To show that the alternative M-step above corresponds to minimising $KL[Q\|P]$, one can turn to the same Bayes-optimal decision function argument one would use to show that the original GAN minimises JS divergence.

We know that for any generative model $Q$, the theoretical optimal discriminator between $P$ and $Q$ is given by this formula (assuming equal class priors):

$$ D^{*}(x) = \frac{P(x)}{P(x) + Q(x)}

If assume that after the D-step, our discriminator $D$ is close to the Bayes-optimal $D^{*}$, the following approximation holds:

$$ \operatorname{KL}[Q\|P] = \mathbb{E}_{x\sim Q} \log\frac{Q(x)}{P(x)} $$

$$ = \mathbb{E}_{x\sim Q}\log\frac{1 - D^{\ast}(x)}{D^{\ast}(x)} $$

$$ \approx \mathbb{E}_{x\sim Q}\log\frac{1 - D(x)}{D(x)} $$

This is basically it, the image below shows what this variant of the algorithm does in practice on the Swiss roll toy example. It doesn't converge all the way in this animation, and possibly hyperparameters could be improved. The red contours show the real data distribution $P$ that we would like to model. The green dots show samples from the generative model, as training progresses. (each frame shows a subsequent $Q_t$ but with the hidden variable $z$ fixed throughout). The right-hand image shows the gradients of the objective function and how they change over time:

Connection to direct importance estimation

Using this presentation of the GAN algorithm we can reinterpret the goal of the D-step of GANs as a way to come up with an estimate to the log probability ratio $\log\frac{Q(x)}{P(x)}$ or $\log\frac{Q(x)}{Q(x) + P(x)}$ in order to minimise the KL or JS divergence. GANs happen to use a classifier to perform this estimation, but there are other ways to estimate these ratios directly from data.

There is a whole area of research on direct importance estimation or direct probability-ratio estimation which is looking at ways these probability ratios can be estimated from data samples. (see e.g. Sugiyama et al. 08; Kanamori 09).

Fitting a classifier using logistic regression and then extracting the unnormalised classifier as in "alternative M-step #2" has been one of the known ways to do this. (Qin, 1998; Cheng & Chu, 2004; Bickel et al., 2007). For more recent work, you can take a look at (Cranmer et al. 2016). But besides discriminative classifiers, you can use other algorithms based on kernels for example. The reason this connection between GANs and direct probability ratio estimation may not be immediately obvious is because these older papers cared primarily about the problem of domain adaptation, not so much about generative modelling.

In this context, one of the reasons GANs are so powerful is because they exploit convolutional neural networks, which we know work very well for representing images. However, we also know convnets are not-so-good with out-of-sample predictions, and they also tend to be pretty bad at representing the gradients of decision functions as evidenced by adversarial examples (Goodfellow et al. 2014).
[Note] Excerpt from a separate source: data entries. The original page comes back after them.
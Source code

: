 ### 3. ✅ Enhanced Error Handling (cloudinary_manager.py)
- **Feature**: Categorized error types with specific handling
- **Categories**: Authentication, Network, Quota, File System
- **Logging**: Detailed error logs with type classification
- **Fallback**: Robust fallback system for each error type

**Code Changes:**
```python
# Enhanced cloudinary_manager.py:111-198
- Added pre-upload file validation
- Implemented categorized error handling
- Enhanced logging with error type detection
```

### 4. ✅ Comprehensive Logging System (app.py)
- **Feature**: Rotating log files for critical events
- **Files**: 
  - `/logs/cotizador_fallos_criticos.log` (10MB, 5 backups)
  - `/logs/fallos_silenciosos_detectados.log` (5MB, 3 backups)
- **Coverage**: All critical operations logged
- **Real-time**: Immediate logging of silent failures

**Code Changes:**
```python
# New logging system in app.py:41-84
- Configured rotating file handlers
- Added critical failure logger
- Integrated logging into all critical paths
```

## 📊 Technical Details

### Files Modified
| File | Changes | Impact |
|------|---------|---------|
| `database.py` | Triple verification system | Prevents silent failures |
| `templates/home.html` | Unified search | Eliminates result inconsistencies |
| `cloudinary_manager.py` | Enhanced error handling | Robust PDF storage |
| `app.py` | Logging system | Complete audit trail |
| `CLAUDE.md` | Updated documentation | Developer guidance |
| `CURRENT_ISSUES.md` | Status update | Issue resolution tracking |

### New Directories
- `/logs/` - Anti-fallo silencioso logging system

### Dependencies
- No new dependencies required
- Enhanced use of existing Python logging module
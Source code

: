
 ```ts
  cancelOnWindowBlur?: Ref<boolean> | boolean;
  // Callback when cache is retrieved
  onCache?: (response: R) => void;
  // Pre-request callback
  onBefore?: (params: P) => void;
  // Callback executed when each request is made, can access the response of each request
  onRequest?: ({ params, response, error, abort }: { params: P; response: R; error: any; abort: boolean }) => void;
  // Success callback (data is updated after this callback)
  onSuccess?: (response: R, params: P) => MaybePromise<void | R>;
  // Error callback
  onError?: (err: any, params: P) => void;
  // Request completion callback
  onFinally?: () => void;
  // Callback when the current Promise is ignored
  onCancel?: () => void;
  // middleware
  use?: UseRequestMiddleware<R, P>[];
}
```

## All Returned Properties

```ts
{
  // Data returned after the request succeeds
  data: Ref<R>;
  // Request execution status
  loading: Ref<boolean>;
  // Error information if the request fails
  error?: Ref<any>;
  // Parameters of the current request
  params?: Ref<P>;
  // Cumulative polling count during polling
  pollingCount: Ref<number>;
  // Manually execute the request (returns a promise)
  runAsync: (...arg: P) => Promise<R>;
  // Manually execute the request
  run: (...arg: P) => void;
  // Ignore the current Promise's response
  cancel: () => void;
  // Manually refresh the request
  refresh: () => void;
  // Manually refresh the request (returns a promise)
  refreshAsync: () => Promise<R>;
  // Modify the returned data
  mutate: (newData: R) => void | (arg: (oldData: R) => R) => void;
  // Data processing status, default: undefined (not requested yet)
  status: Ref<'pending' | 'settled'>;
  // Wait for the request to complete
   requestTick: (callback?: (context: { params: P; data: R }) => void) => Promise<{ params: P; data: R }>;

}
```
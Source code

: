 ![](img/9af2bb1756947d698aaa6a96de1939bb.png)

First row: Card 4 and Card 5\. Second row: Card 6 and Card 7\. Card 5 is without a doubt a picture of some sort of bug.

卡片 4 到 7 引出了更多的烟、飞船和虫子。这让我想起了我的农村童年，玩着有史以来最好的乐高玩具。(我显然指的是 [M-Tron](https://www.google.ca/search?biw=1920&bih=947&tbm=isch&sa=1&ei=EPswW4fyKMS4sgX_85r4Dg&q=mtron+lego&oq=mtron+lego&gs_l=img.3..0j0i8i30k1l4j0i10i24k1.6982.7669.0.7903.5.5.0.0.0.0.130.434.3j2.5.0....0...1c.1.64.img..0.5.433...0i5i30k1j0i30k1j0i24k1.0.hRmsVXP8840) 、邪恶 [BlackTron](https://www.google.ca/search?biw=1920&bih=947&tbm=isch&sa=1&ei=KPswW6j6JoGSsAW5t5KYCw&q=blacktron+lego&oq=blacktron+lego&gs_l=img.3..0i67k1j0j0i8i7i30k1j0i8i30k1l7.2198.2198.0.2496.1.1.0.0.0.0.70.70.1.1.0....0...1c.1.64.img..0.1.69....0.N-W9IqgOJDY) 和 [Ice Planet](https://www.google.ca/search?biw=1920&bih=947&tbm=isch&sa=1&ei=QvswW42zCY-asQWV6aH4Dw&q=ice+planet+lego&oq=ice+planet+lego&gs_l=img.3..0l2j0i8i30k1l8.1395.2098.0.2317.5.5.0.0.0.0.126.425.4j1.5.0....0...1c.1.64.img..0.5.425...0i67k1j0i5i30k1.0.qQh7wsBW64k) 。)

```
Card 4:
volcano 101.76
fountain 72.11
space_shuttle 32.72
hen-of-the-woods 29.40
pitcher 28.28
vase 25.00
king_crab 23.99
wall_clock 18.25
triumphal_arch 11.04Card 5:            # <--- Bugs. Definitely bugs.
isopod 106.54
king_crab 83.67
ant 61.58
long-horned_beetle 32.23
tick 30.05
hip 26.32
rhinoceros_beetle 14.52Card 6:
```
So I wonder if the combination of some aspects of GANs with other ways to estimate log-probability ratios can yield more stable generative modelling algorithms.

Final note on differential entropy

I just wanted to note that all these GAN related theories that rely on KL divergence or JS divergence have to be taken with a several sizeable pinches of salt and possibly a slice of lemon. GANs, by nature, generate a degenerate distribution that is concentrated on a nonlinear manifold, which is $0$-set in the space of all possible images. Therefore, unless this manifold of $Q$ lines up perfectly with the data generating distirbution $P$, all the arguments based on differential entropy and corresponding continuous KL divergences are a bit broken.

Even the Bayes-optimal classifier arguments underlying both the original Jensen-Shannon connection and my Kullback-Leibler connection are flawed. If $Q$ and $P$ are concentrated on different manifolds, the classification problem between them becomes trivial, and there are infinitely many classifiers achieving optimal Bayes risk, and the Jensen-Shannon divergence is always exactly 1 bit irrespective of parameters of $G$. The KL divergences are not even well defined in this case. The GAN idea still makes sense at a high level, partly because we limit the classifiers to functions that can be modelled by ConvNets, but it's probably important to keep this limitation of the theoretical analysis in mind.